Sore hari ini seperti biasa di ruang kerja yang kecil ini, melakukan rutinitas membaca berita - berita terbaru. Salah satu berita yang menarik perhatian saya adalah pembahasan dari BPS mengenai turunnya jumlah kelas menengah sebesar 9,48 juta sejak 2019 hingga sekarang. Angka yang cukup besar untuk negara ini, negara yang sempat digadang - gadang perekonomiannya akan segera lepas landas. Dan ternyata sebelum sempat lepas landas tiba - tiba batal dan kembali ke landasannya lagi. Sungguh miris sekali.
Hari ini kita bisa melihat banyak sekali kebijakan - kebijakan tidak populis yang dilakukan oleh pemerintah pasca pandemi kemarin. Kenaikan tingkat suku bunga, kenaikan PPN hingga kurs yang fluktuatif serta pajak yang berubah hingga rencana - rencana seperti Tapera, pembatasan BBM bersubsidi berlanjut rencana menaikkan pajak kendaraan rasanya sungguh tak elok di tengah situasi ini. Masyarakat kelas menengah yang sehari - hari sudah dihimpit kebutuhan harian masih saja harus terhimpit kembali dengan rangkaian kebijakan - kebijakan ajaib ini. Di kala masyarakat kelas atas mendapatkan pengampunan pajak, kelas bawah mendapatkan bantuan sosial sedangkan kelas menengah hanya seperti sapi perah.Â
Nyatanya, sektor kelas menengah ini adalah sektor yang rentan untuk menuju jurang kemiskinan. Plt Kepala Badan Pusat Statistik, Amalia Adininggar Widyasanti membeberkan, alasan kelas menengah rentan jatuh ke jurang kemiskinan.

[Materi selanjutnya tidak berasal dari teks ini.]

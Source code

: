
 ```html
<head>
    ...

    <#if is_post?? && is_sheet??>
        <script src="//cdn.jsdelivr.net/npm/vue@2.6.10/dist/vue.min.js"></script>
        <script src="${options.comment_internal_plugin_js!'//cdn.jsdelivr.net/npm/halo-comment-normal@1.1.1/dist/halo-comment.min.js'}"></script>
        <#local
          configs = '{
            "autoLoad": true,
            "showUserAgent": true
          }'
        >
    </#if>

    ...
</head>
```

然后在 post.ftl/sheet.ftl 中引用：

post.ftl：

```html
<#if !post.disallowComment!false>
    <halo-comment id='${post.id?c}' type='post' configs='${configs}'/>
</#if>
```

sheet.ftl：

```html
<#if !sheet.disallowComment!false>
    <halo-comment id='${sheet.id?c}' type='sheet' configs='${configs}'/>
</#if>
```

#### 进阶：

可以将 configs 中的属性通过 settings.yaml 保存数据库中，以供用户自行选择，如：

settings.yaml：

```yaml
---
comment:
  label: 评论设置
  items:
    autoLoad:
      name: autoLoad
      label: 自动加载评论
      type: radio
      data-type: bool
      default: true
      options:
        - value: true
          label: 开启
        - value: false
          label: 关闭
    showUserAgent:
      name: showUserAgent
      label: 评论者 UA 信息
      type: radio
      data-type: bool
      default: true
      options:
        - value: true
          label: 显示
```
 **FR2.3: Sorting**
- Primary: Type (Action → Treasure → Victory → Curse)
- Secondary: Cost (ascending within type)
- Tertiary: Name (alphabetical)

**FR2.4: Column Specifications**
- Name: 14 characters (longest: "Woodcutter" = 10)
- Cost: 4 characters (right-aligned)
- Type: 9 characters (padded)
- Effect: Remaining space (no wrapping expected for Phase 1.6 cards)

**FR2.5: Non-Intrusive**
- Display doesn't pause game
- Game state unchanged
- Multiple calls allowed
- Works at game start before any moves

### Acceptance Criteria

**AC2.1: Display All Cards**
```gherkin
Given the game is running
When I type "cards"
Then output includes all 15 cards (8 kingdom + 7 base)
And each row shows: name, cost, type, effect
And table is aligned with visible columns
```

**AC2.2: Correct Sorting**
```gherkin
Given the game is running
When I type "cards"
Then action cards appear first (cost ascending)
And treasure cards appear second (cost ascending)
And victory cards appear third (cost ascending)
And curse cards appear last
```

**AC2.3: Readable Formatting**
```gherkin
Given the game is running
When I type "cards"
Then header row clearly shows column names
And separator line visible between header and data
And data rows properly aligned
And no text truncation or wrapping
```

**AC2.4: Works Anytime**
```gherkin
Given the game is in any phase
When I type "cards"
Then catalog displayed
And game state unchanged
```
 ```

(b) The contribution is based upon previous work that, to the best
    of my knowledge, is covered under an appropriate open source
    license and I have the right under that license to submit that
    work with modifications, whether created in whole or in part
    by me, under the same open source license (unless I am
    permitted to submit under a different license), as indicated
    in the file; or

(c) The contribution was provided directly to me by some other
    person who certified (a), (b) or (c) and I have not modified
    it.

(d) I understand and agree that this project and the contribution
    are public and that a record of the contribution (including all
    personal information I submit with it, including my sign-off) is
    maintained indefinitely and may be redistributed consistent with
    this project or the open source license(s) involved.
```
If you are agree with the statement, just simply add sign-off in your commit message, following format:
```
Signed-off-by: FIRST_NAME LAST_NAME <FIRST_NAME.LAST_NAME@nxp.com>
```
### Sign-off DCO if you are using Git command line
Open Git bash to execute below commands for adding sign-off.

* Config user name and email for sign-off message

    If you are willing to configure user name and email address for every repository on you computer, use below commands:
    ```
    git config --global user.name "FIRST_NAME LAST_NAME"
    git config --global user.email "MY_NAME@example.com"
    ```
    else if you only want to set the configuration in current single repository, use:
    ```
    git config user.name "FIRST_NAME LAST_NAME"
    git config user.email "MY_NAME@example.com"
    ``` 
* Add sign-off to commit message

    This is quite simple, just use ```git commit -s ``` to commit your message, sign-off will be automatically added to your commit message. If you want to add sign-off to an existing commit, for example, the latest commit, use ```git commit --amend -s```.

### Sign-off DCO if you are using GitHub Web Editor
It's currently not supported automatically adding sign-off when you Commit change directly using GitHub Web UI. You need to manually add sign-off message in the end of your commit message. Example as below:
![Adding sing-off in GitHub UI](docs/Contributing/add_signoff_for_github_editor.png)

Untuk mengetahui alasan kelas menengah rentan tersebut bisa kita lihat dari modus pengeluaran penduduk kelas menengah, yang cenderung lebih dekat ke batas bawah pengelompokan dan semakin mendekati batas bawahnya.
Batas atas pengeluaran kelas menengah pada tahun 2024 mencapai Rp 9.909.844, sedangkan untuk kelas menengah ke bawah menjadi Rp 2.040.262. Jika dilihat, modus pengeluaran kelas menengah ini terus mendekati batas bawah pengelompokan bila dibandingkan dengan tahun 2014. Pada tahun 2024 sendiri untuk batas bawah pengeluaran kelas menengah mencapai Rp 1.708.900 sedangkan untuk batas atas pengeluaran kelas menengah Rp 5.146.495.
Jika dilihat pengeluaran batas bawah tersebut hampir mendekati 10 tahun yang lalu, sudah sewajarnya pemerintah tidak bisa berdiam diri dengan menggerogoti kantung kelas menengah secara terus menerus. Kebijakan - kebijakan tidak populis saya rasa perlu dipertimbangkan ulang. Dan perlu diingat juga, jangan sampai pemerintah hanya bisa menyalahkan masyarakat terkait turunnya daya beli. Beberapa kebijakan di lalu harus menjadi perhatian juga seperti misal UU Ciptaker nyatanya makin mempermudah perusahaan untuk memberhentikan karyawan, pembatasan usia juga membuat beberapa lapisan kelas menengah mengalami kesulitan dalam mengakses lapangan kerja.
Kelas menengah memang wajar jika resah beberapa tahun terakhir ini. Pasca pandemi, badai layoff/phk, beberapa kebijakan tidak populis nyatanya membuat yang sudah ruwet menjadi ruwet. Perlunya kebijakan yang berpihak pada semua kalangan nyatanya memang mampu membenahi keadaan ini, memang jika bicara untung rugi akan selalu ada saja alasan untuk rugi di awal. Namun jika kita memang berorientasi pada tujuan jangka panjang, kenapa tidak?